AI is everywhere and in more or less subtle ways it is shaping the way we work. But a lot of organisations eagerly pushing for AI use are learning an old lesson the hard way: generating value is hard. More often than not, organisations step into an efficiency trap with AI, not only risking money but also the motivation of their staff. But there is another way.
The issue
AI companies and managers in other industries are thrilled by the promised productivity gains of generative AI services: Marc Benioff of Salesforce claims that AI could be doing upwards of 30% of the work, an IBM study among executives believes in productivity gains through AI of up to 42% by 2030, and JPMorgan reports about realized productivity gains with more to come. The excitement is palpable.
And, at first glance, that excitement is understandable: generating text at the touch of a button, rewriting codebases from one framework to the next, building whole applications or creating research reports in a fraction of the time, those are all things that generative AI can do. However, AI companies obviously have a self-interest in claiming massive productivity gains to keep their investors happy and many executives probably buy into these promises out of fear of missing the next big thing or being seen as outdated. Yet, there are objective and subjective objections that should give executives pause.
First, a number of studies finds a gap between perceived and actual productivity gains. From the famous MIT NANDA piece on how 95% of companies fail to generate value with AI, to outlandish costs of AI utilization with little to show for it: Company spending on AI is projected to be upwards of USD 650 billion (yes, with a b) and a single company blew through tokens worth USD 500 million in one month - a useful, if costly reminder of the importance of AI governance, on the supplier side and the customer side.

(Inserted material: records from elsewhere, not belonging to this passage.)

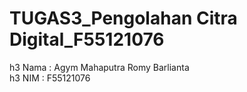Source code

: # TUGAS3_Pengolahan Citra Digital_F55121076
h3 Nama : Agym Mahaputra Romy Barlianta <br>
h3 NIM  : F55121076
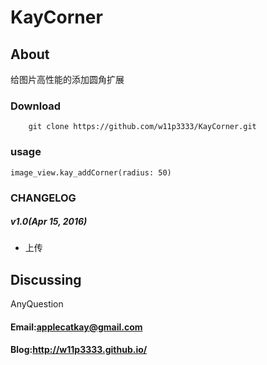 # KayCorner
## About
给图片高性能的添加圆角扩展
### Download

		git clone https://github.com/w11p3333/KayCorner.git
### usage
    image_view.kay_addCorner(radius: 50)
### CHANGELOG

##### v1.0(Apr 15, 2016)
- 上传


## Discussing
AnyQuestion
#### Email:applecatkay@gmail.com
#### Blog:http://w11p3333.github.io/





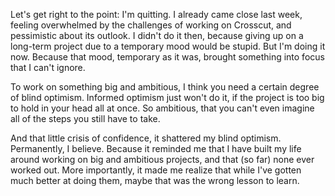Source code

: Let's get right to the point: I'm quitting. I already came close last week,
feeling overwhelmed by the challenges of working on Crosscut, and pessimistic
about its outlook. I didn't do it then, because giving up on a long-term project
due to a temporary mood would be stupid. But I'm doing it now. Because that
mood, temporary as it was, brought something into focus that I can't ignore.

To work on something big and ambitious, I think you need a certain degree of
blind optimism. Informed optimism just won't do it, if the project is too big to
hold in your head all at once. So ambitious, that you can't even imagine all of
the steps you still have to take.

And that little crisis of confidence, it shattered my blind optimism.
Permanently, I believe. Because it reminded me that I have built my life around
working on big and ambitious projects, and that (so far) none ever worked out.
More importantly, it made me realize that while I've gotten much better at doing
them, maybe that was the wrong lesson to learn.
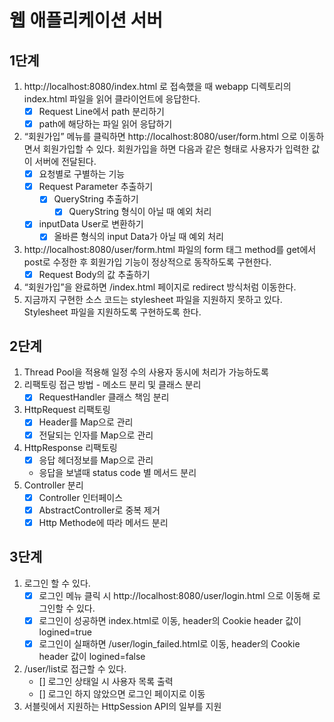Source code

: # 웹 애플리케이션 서버

## 1단계

1. http://localhost:8080/index.html 로 접속했을 때 webapp 디렉토리의 index.html 파일을 읽어 클라이언트에 응답한다.
    - [x] Request Line에서 path 분리하기
    - [x] path에 해당하는 파일 읽어 응답하기
2. “회원가입” 메뉴를 클릭하면 http://localhost:8080/user/form.html 으로 이동하면서 회원가입할 수 있다. 회원가입을 하면 다음과 같은 형태로 사용자가 입력한 값이 서버에 전달된다.
    - [x] 요청별로 구별하는 기능
    - [x] Request Parameter 추출하기
        - [x] QueryString 추출하기
            - [x] QueryString 형식이 아닐 때 예외 처리
    - [x] inputData User로 변환하기
        - [x] 올바른 형식의 input Data가 아닐 때 예외 처리
3. http://localhost:8080/user/form.html 파일의 form 태그 method를 get에서 post로 수정한 후 회원가입 기능이 정상적으로 동작하도록 구현한다.
    - [x] Request Body의 값 추출하기
4. “회원가입”을 완료하면 /index.html 페이지로 redirect 방식처럼 이동한다.
5. 지금까지 구현한 소스 코드는 stylesheet 파일을 지원하지 못하고 있다. Stylesheet 파일을 지원하도록 구현하도록 한다.

## 2단계
1. Thread Pool을 적용해 일정 수의 사용자 동시에 처리가 가능하도록
2. 리팩토링 접근 방법 - 메소드 분리 및 클래스 분리
    - [x] RequestHandler 클래스 책임 분리
3. HttpRequest 리팩토링
    - [x] Header를 Map으로 관리
    - [x] 전달되는 인자를 Map으로 관리
4. HttpResponse 리팩토링
    - [x] 응답 헤더정보를 Map으로 관리
    - 응답을 보낼때 status code 별 메서드 분리
5. Controller 분리
    - [x] Controller 인터페이스
    - [x] AbstractController로 중복 제거
    - [x] Http Methode에 따라 메서드 분리
    
## 3단계
1. 로그인 할 수 있다.
    - [x] 로그인 메뉴 클릭 시  http://localhost:8080/user/login.html 으로 이동해 로그인할 수 있다.
    - [x] 로그인이 성공하면 index.html로 이동, header의 Cookie header 값이 logined=true
    - [x] 로그인이 실패하면 /user/login_failed.html로 이동, header의 Cookie header 값이 logined=false
2. /user/list로 접근할 수 있다.
    - [] 로그인 상태일 시 사용자 목록 출력
    - [] 로그인 하지 않았으면 로그인 페이지로 이동
3. 서블릿에서 지원하는 HttpSession API의 일부를 지원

Second, subjectively we understand that being able to move faster doesn't necessarily get you to your goal faster. We don't have to go back all the way to ancient fables - are you more of a hare person or a tortoise person? - to feel skeptical about outlandish productivity gains promised by AI. Yes, I can generate an e-mail in the right tone for the recipient in a language I don't understand at the touch of a button, but did this really make me more productive? And are we generating value just because I can now blurt out reports that would have taken weeks in minutes? The emergence of "AI slop" certainly suggests otherwise.
The solution
Executives looking to really generate value with AI need to move away from telling their organization "use AI for the sake of using AI". They tend to ask the wrong question. Instead of asking "how can you do more of what you are doing with AI" they should be asking "how can you generate value with AI"? Then the interesting discussion starts!
Just as with digital transformation, AI is not about doing the same thing but faster. New technologies might lower the cost of doing a certain task but that doesn't tell you anything about the value of that task. While your employees are out there burning tokens for things that they already did before AI you are missing an opportunity to really transform your organization, starting with transforming your processes and outputs.

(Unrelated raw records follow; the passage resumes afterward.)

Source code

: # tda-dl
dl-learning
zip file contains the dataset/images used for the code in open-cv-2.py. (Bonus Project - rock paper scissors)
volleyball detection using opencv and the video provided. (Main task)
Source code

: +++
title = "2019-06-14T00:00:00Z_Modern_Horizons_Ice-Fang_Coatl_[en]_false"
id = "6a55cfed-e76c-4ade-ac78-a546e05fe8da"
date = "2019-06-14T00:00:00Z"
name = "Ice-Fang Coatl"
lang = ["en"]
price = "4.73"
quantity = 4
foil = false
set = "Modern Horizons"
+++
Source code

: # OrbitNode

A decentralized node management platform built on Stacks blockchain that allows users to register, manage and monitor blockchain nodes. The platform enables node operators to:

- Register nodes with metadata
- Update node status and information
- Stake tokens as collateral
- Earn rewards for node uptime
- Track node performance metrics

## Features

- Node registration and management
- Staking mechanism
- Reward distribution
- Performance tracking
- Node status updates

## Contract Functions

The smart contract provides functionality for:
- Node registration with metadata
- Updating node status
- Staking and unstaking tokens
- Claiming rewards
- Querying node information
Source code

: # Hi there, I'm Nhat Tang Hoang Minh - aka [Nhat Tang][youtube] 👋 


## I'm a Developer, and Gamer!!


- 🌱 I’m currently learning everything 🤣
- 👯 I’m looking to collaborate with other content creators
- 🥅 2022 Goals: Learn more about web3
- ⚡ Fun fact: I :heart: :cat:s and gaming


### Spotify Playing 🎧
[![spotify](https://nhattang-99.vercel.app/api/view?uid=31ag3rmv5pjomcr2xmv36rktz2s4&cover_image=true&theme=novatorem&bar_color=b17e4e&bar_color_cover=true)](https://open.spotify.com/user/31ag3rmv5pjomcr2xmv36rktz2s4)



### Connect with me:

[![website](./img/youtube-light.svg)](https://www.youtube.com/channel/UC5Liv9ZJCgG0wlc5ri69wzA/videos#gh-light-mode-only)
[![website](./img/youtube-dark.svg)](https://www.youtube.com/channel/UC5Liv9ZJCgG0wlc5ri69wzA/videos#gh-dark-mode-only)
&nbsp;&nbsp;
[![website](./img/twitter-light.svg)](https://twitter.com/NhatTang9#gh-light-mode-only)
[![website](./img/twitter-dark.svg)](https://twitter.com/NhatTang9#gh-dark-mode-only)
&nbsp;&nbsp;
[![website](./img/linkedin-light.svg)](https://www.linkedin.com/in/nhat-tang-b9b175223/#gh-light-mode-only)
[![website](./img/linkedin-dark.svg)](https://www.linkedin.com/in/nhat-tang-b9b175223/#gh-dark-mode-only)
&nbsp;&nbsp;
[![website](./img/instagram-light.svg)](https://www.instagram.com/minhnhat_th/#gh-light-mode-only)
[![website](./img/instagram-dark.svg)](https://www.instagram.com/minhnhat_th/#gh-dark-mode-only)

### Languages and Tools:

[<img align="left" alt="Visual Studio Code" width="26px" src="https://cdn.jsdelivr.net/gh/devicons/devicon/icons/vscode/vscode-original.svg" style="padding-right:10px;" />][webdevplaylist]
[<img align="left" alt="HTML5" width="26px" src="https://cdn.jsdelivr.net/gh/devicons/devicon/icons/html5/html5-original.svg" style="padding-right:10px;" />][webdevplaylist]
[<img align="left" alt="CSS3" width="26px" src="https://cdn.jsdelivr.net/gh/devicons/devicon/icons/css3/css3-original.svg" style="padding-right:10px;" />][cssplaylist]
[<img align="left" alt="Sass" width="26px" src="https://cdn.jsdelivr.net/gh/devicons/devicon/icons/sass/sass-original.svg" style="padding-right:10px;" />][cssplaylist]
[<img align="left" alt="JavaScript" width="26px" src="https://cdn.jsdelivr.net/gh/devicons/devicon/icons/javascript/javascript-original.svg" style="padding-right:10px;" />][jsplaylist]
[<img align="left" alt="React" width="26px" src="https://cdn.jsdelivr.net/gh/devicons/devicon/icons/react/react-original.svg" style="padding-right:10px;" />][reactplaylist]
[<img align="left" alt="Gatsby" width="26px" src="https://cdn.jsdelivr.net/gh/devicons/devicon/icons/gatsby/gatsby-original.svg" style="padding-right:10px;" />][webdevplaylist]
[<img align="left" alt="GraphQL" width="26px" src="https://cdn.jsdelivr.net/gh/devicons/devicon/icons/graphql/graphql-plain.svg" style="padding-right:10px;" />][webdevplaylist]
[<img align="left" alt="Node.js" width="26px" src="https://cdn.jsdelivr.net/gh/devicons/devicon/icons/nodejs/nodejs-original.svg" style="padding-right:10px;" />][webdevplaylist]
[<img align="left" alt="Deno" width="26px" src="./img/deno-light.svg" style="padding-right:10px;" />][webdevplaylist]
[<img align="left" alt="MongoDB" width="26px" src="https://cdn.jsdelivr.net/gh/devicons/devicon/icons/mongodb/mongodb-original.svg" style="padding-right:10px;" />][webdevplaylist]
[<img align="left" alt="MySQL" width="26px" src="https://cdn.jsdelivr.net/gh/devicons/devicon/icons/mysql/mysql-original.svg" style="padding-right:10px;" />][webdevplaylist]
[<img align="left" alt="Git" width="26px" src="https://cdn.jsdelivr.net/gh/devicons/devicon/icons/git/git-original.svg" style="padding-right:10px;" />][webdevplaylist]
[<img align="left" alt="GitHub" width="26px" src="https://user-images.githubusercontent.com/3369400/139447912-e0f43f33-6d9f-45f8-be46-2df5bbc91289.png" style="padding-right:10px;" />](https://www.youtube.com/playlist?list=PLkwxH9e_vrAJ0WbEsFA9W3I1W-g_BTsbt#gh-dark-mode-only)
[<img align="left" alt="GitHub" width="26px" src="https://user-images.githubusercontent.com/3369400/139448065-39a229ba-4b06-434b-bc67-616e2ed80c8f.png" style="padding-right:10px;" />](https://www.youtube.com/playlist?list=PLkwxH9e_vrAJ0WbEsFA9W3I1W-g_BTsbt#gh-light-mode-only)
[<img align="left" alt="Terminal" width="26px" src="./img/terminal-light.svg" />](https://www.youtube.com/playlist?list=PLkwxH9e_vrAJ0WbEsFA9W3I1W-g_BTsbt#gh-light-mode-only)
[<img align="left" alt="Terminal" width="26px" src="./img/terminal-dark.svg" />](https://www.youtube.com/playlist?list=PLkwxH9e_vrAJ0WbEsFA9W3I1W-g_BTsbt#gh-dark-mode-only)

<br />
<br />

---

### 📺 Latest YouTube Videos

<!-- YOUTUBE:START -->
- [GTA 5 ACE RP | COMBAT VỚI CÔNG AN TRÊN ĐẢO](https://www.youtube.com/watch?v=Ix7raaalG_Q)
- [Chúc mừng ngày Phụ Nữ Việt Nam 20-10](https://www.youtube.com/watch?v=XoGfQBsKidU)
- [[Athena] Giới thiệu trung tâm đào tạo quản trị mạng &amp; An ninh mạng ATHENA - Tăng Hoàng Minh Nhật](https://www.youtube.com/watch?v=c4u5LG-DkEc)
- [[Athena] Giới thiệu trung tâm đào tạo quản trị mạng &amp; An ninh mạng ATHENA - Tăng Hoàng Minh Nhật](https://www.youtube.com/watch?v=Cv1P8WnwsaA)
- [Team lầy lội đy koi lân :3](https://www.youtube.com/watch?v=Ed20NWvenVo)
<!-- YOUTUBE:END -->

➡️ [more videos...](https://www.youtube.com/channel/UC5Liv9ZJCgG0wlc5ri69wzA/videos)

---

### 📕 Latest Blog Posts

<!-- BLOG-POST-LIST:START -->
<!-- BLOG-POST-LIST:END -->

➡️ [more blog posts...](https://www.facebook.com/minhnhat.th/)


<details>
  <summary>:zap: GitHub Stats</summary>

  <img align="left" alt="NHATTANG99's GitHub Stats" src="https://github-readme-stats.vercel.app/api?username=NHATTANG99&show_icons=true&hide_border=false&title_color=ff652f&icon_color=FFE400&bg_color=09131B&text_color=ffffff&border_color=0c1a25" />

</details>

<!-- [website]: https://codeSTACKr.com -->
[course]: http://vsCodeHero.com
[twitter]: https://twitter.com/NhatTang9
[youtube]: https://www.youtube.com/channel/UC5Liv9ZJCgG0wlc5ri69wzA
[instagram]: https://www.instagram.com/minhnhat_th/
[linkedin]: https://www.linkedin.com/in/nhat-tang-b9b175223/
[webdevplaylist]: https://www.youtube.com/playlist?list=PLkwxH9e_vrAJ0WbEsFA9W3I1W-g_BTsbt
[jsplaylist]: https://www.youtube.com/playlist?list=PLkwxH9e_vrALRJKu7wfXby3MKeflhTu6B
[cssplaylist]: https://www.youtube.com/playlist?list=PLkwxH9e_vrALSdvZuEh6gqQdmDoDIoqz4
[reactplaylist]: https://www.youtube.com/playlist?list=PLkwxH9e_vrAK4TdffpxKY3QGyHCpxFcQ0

What is already real is that AI has shifted expectations on the client and management side. You previously used three days for report X, I know that AI can help you do it, so I now expect you to do it in one day (and I also only want to pay for one day of work). But this simplified view doesn't ask the value question. Sure, I can give you a document in a day, but will it really help you?
But if we transform processes to actually free up time to properly think about the content of a report, to stick with the example, we can suddenly see how AI can help to generate value because the discussion is no longer about quantity but instead about quality.
An analyst used to spend three days on a client report: one day pulling data and sources, one day drafting, one day formatting and checking. Management hears AI can help, so the new expectation is: do it in one day, bill one day. AI drafts the prose, formats the tables, tidies the citations. The output is the same report — same structure, same depth — just produced faster and cheaper. Everyone's happy until the client realizes the one-day report tells them what happened but not what to do about it. The analyst was never the bottleneck on typing; they were the bottleneck on thinking, and that didn't change. You've made the cheap part cheaper and called it transformation.
Same three days, but the process is redesigned around where the human actually adds value. AI now owns the mechanical layer end to end: it gathers and reconciles the data, flags anomalies, produces a structured first draft, and — this is the part that changes the output, not just the speed — runs the analysis three different ways, stress-tests the assumptions, and surfaces the two findings that contradict last quarter's narrative. The analyst no longer spends two of three days assembling; they spend those two days interrogating. They sit with the contradictions, pressure-test the recommendation with a colleague, and turn the report from a description into a decision. The client doesn't get the same report a day sooner. They get a report that answers a question they couldn't previously afford to ask.
Not until we focus on the value discussion and move beyond simply delegating our current working steps to generative AI, will we be able to escape the efficiency trap and leave the hamster wheel to actually move forward.